Author: Philip Johnston
First published: telegraph.co.uk, 03/02/2009
An ageing population was not a problem – until the crunch came along, says Philip Johnston.
We are facing an age crisis, not just because we are living longer but also because our children will have to bear the burden, yet are singularly ill-equipped to do so. A two-year study commissioned by the Children’s Society, for which 35,000 youngsters were interviewed, has concluded that they are less capable than any previous generation. It blames poor education, broken homes and the “excessively individualistic ethos” of contemporary Britain. The lives of children, it says somewhat dubiously, are more difficult now than they were in the past.

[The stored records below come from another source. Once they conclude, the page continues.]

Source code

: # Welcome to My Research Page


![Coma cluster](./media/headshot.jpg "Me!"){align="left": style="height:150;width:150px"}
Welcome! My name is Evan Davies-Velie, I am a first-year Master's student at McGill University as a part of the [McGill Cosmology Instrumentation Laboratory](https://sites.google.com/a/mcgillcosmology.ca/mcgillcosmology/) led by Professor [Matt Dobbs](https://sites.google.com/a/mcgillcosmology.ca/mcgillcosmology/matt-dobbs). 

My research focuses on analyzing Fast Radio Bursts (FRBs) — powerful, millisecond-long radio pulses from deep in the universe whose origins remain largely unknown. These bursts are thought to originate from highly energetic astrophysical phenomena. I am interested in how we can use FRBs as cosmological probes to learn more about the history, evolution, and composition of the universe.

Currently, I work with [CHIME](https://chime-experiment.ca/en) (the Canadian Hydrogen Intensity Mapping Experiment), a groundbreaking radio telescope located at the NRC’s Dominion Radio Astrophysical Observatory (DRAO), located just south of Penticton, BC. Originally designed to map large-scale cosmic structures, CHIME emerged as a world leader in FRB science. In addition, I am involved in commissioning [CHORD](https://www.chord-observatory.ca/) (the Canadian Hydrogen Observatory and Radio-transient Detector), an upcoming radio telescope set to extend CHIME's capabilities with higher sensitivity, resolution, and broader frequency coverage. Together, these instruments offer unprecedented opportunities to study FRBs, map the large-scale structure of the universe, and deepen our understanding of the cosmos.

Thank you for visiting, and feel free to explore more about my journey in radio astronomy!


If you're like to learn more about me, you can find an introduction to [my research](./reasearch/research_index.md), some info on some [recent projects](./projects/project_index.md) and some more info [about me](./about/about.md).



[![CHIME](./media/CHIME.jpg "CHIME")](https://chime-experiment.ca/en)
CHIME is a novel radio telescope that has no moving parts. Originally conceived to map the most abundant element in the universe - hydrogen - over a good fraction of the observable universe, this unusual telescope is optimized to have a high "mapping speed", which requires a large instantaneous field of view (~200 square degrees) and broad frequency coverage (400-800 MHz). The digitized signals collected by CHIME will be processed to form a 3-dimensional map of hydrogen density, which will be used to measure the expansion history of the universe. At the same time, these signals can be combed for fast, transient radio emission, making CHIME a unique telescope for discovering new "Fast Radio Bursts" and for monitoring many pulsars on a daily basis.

Presumably by “past” the researchers mean since the mid-1950s. How could it possibly be said that children now lead a more difficult life than they did when they had to leave school and start work at 14 or were raised in the squalid slums of Victorian England or were as likely as not to die from a ghastly disease? Have these people never read Mayhew’s London? But if today’s children, with all the material goods they have, consider themselves miserable now, they should see what the future holds. Not only will they have to spend the next 25 years paying off the accumulated debt of the past 10, including the additional borrowing needed to bail out the banks, they also face something that is by any definition a great economic and social transformation: the rapid ageing of the population.